▸ YOUR INSTRUCTIONS
Filter the entries that follow, copying every line in which the word "TIMESTAMP" appears.

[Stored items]
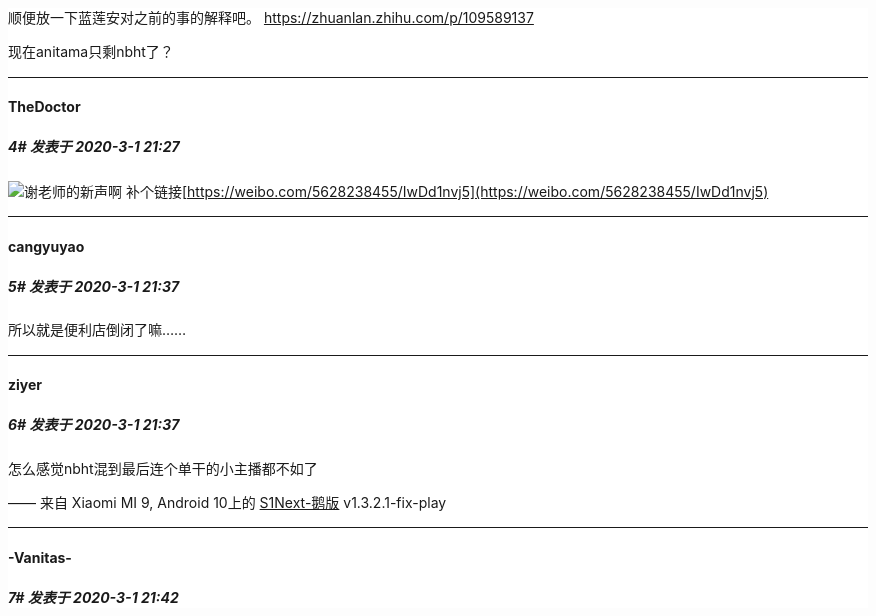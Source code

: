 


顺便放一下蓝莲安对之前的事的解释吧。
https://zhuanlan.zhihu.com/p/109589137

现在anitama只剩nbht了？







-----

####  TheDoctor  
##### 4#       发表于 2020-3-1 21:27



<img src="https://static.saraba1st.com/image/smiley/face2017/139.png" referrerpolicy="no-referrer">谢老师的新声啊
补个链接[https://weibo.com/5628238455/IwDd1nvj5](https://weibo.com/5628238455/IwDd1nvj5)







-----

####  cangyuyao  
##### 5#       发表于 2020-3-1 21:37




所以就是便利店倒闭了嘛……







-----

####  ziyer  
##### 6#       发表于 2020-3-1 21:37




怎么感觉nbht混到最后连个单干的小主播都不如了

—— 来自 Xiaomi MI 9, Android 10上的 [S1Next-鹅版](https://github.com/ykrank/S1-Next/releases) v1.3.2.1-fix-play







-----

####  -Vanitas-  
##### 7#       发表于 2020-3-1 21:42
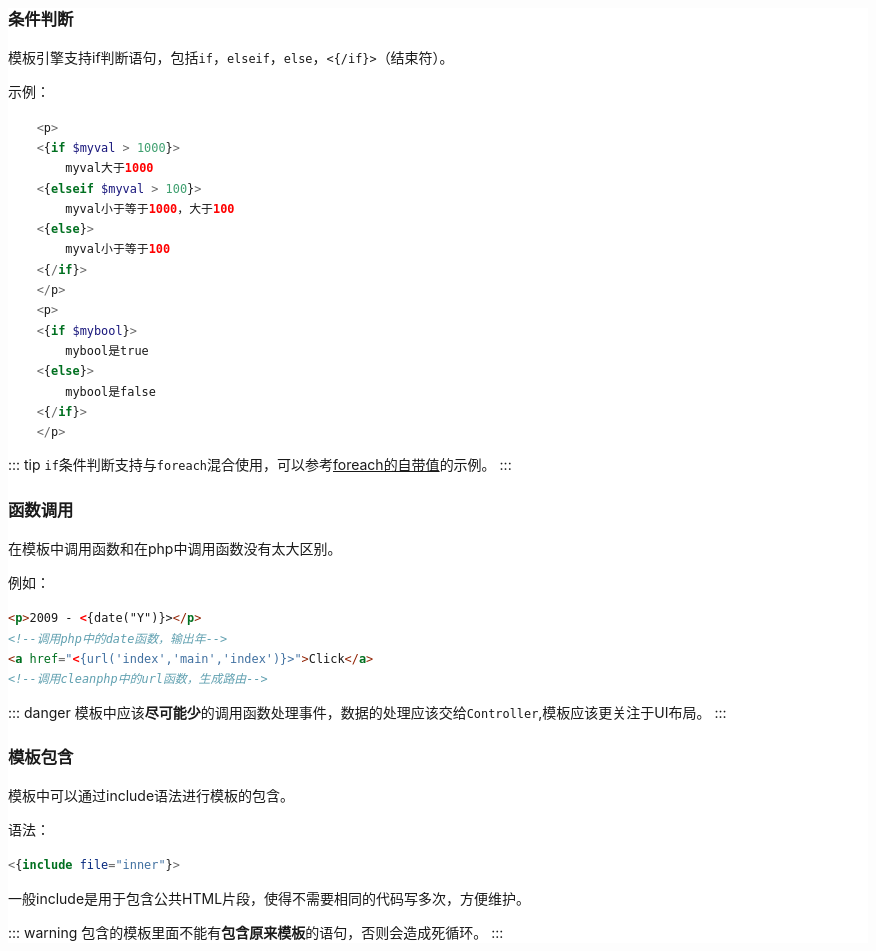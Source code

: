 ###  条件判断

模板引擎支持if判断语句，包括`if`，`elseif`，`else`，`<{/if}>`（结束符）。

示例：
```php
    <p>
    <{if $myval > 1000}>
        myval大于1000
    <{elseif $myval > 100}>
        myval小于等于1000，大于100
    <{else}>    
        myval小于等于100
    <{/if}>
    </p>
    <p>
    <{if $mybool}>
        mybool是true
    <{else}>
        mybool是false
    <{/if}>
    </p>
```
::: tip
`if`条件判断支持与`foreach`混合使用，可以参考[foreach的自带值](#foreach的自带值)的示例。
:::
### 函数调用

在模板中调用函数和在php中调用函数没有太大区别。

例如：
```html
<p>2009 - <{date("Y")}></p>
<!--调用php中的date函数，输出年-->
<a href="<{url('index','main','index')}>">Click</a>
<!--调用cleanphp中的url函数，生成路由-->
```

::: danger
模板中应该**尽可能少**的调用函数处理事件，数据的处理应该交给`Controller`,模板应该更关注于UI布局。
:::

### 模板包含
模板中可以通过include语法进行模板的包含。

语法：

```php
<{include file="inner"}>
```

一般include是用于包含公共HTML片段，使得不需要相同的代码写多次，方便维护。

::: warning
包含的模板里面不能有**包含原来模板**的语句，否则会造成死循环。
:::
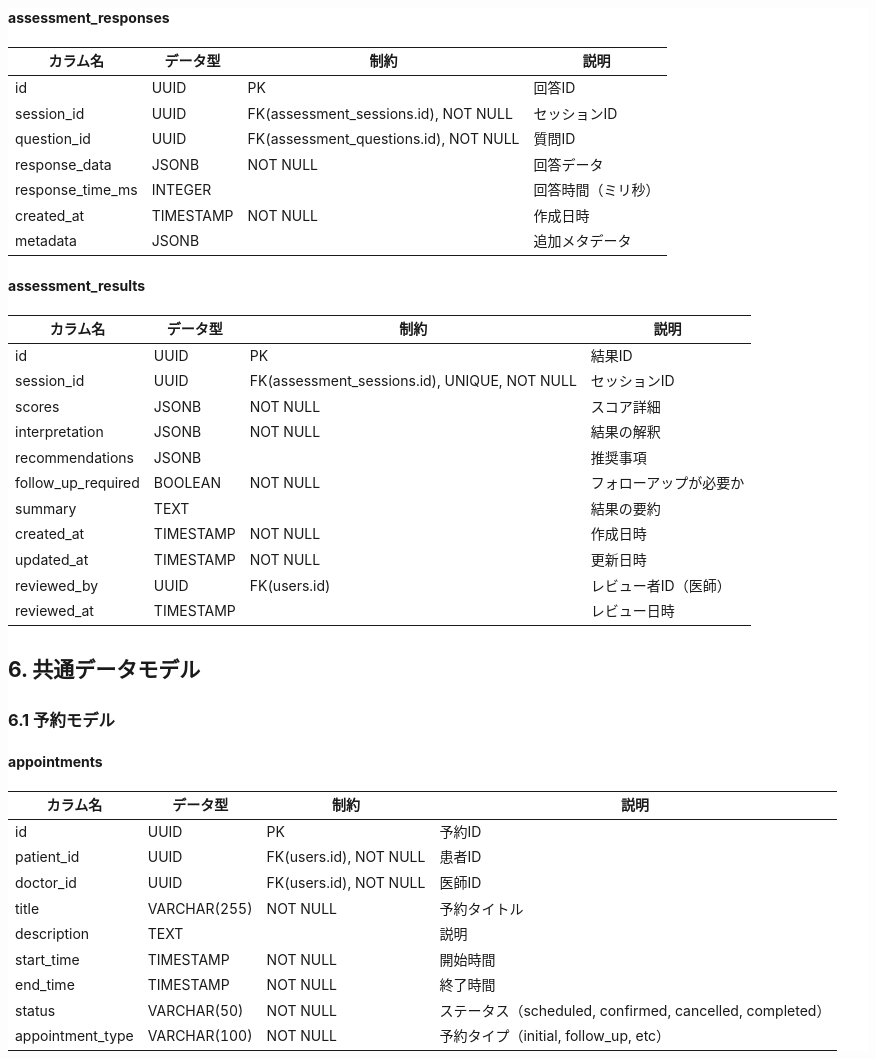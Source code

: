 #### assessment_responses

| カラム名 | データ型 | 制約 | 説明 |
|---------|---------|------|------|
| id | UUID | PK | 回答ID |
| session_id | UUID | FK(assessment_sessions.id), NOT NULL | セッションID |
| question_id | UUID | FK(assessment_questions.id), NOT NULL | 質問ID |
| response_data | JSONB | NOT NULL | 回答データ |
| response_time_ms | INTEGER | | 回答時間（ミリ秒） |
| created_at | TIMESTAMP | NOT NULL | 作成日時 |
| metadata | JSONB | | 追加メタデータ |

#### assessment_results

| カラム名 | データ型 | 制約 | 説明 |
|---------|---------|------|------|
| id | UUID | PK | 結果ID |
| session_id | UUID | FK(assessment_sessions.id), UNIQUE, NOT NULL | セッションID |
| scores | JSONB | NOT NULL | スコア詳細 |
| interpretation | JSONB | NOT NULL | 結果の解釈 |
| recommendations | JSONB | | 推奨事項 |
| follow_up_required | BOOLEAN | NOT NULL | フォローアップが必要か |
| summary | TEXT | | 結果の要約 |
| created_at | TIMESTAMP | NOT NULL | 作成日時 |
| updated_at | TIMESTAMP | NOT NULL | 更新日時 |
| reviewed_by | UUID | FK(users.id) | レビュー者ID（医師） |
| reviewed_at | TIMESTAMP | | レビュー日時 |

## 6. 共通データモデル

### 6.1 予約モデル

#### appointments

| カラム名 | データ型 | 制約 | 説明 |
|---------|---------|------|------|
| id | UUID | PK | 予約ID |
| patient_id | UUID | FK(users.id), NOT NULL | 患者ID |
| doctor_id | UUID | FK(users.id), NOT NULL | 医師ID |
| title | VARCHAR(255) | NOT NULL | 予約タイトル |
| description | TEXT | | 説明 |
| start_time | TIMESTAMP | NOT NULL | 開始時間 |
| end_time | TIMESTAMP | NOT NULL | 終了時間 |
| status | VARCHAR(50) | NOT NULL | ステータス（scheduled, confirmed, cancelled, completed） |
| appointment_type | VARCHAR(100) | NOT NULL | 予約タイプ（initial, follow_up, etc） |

▸ RESPONSE TO THIS TASK
| created_at | TIMESTAMP | NOT NULL | 作成日時 |
| created_at | TIMESTAMP | NOT NULL | 作成日時 |
| updated_at | TIMESTAMP | NOT NULL | 更新日時 |
| reviewed_at | TIMESTAMP | | レビュー日時 |
| start_time | TIMESTAMP | NOT NULL | 開始時間 |
| end_time | TIMESTAMP | NOT NULL | 終了時間 |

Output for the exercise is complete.